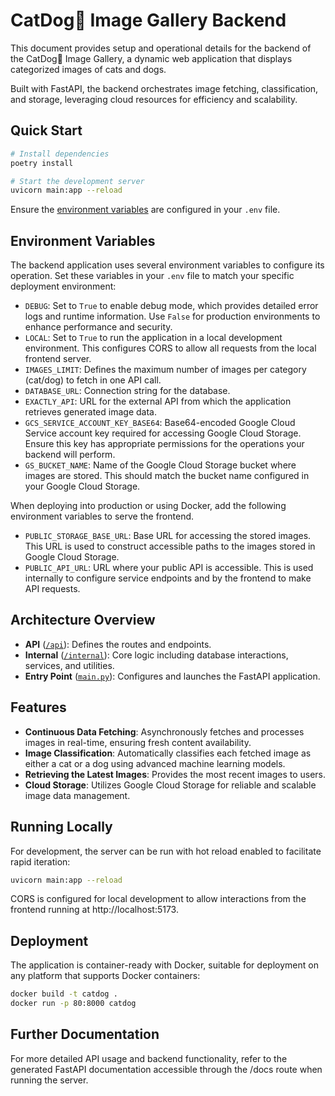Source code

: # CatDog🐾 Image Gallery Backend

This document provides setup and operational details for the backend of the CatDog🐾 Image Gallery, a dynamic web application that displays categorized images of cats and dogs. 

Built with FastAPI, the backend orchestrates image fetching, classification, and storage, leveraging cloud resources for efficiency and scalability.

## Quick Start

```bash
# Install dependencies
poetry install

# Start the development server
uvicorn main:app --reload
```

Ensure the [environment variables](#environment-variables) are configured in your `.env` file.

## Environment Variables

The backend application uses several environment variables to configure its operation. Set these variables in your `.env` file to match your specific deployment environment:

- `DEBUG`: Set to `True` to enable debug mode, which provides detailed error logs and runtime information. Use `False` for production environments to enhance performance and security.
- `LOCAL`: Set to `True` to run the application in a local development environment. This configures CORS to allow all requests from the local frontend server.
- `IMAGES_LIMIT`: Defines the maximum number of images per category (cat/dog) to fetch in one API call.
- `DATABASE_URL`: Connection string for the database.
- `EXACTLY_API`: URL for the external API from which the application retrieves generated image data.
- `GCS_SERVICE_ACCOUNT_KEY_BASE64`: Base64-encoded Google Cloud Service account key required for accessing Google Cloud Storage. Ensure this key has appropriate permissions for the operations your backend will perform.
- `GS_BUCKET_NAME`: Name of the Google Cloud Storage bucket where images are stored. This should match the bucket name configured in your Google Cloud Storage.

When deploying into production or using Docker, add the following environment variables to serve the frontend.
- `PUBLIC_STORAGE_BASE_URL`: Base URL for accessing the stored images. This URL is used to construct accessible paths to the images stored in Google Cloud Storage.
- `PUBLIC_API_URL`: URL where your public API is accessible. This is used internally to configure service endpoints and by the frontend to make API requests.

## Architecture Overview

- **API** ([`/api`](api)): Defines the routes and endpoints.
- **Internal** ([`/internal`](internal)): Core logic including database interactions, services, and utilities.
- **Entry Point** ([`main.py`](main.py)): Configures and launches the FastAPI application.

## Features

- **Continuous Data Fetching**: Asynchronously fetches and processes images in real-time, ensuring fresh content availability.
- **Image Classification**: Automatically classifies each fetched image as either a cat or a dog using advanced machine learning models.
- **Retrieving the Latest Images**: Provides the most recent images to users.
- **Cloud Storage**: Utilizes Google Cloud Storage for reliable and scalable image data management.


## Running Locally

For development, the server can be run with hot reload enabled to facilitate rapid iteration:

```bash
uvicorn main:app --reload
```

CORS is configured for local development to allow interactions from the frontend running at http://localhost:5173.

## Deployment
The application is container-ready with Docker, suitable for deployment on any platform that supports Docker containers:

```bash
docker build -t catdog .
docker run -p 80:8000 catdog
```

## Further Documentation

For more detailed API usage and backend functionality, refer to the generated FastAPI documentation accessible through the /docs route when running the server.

+++

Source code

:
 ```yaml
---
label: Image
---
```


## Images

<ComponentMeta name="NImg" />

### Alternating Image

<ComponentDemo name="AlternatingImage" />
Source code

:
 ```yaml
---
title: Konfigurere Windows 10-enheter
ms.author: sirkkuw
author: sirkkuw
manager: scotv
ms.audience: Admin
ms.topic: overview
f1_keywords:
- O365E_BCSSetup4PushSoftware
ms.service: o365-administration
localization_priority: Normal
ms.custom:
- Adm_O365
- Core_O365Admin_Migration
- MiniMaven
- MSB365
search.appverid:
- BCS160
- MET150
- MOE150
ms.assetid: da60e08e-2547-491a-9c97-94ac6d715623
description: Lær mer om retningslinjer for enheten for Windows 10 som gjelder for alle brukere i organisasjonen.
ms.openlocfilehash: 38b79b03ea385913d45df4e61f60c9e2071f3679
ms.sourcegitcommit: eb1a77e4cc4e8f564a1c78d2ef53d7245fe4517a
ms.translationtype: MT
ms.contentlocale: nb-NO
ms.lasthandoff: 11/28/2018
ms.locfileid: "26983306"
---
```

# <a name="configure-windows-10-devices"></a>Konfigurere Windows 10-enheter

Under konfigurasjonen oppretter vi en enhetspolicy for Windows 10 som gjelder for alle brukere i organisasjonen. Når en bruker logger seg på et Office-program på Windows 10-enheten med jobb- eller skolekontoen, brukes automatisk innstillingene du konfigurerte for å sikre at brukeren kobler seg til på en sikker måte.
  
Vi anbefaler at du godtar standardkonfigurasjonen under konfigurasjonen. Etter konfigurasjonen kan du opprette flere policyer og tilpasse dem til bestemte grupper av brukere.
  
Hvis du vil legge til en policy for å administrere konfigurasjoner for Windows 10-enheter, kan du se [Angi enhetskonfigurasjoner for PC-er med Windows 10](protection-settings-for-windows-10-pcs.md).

+++

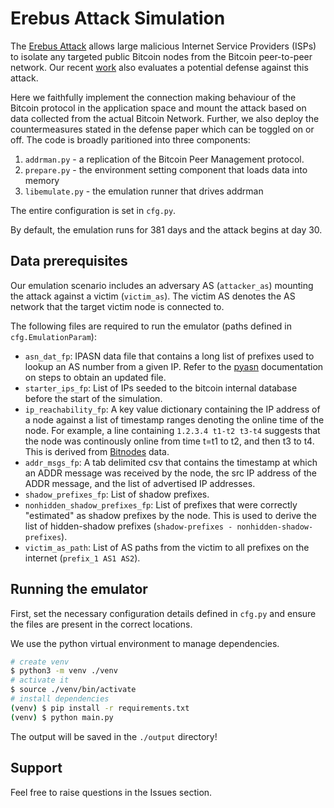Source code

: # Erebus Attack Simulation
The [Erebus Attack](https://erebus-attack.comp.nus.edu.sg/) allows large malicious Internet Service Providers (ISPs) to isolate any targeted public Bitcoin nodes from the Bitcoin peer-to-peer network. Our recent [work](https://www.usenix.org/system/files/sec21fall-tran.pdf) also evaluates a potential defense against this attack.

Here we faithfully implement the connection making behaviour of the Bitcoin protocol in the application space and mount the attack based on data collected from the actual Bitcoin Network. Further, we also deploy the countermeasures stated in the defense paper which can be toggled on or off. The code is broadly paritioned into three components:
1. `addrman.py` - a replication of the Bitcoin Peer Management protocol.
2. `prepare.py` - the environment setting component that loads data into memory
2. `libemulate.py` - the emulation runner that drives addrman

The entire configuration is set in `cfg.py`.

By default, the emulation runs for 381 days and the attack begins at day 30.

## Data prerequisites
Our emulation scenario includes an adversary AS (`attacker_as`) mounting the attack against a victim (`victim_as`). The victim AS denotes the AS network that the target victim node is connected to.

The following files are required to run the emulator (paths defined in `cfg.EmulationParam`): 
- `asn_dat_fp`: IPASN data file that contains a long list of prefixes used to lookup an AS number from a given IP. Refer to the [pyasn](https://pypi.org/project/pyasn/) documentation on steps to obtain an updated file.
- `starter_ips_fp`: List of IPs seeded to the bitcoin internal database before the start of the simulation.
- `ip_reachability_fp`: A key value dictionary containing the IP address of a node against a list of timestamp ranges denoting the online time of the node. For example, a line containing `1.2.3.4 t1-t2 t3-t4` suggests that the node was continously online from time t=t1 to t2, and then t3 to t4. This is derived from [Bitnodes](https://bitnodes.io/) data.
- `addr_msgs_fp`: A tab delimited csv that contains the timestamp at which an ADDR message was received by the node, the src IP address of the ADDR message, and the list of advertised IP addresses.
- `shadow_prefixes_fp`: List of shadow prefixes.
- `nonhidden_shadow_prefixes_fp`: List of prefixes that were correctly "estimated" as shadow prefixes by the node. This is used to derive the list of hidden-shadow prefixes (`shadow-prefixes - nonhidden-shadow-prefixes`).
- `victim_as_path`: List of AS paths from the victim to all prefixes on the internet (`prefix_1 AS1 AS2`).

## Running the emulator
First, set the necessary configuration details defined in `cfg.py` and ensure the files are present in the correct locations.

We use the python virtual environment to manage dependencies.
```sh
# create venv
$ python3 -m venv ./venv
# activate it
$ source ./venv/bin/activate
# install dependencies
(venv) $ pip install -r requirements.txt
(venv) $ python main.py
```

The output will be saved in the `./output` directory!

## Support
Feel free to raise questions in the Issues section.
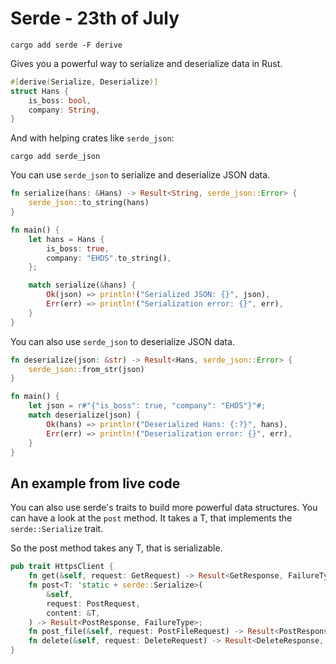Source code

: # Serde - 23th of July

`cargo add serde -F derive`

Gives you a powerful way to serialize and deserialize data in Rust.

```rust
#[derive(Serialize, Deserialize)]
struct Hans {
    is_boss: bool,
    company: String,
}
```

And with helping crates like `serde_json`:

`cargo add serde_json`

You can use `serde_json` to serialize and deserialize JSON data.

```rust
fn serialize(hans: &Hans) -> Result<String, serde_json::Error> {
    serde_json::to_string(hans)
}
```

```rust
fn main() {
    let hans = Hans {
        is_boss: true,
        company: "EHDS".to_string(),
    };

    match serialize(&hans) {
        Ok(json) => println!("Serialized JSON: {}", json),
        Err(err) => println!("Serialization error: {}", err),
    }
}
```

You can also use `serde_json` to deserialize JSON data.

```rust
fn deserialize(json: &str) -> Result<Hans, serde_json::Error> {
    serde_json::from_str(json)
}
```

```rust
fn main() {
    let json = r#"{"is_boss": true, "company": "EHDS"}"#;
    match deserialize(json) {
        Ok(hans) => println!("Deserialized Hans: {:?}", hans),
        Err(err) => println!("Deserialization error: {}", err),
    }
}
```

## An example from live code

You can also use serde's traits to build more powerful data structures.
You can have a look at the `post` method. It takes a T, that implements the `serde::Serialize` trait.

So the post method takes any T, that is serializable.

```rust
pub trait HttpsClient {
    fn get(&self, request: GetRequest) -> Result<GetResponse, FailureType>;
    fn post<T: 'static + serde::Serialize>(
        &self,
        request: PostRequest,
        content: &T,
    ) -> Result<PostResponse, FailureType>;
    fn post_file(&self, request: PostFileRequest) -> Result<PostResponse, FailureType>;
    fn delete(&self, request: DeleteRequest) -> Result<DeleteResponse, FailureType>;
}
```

+++

Copy the entries above exactly, but only from the line holding "Vi anbefaler at" through the line holding "Hvis du vil", both included.

Vi anbefaler at du godtar standardkonfigurasjonen under konfigurasjonen. Etter konfigurasjonen kan du opprette flere policyer og tilpasse dem til bestemte grupper av brukere.
  
Hvis du vil legge til en policy for å administrere konfigurasjoner for Windows 10-enheter, kan du se [Angi enhetskonfigurasjoner for PC-er med Windows 10](protection-settings-for-windows-10-pcs.md).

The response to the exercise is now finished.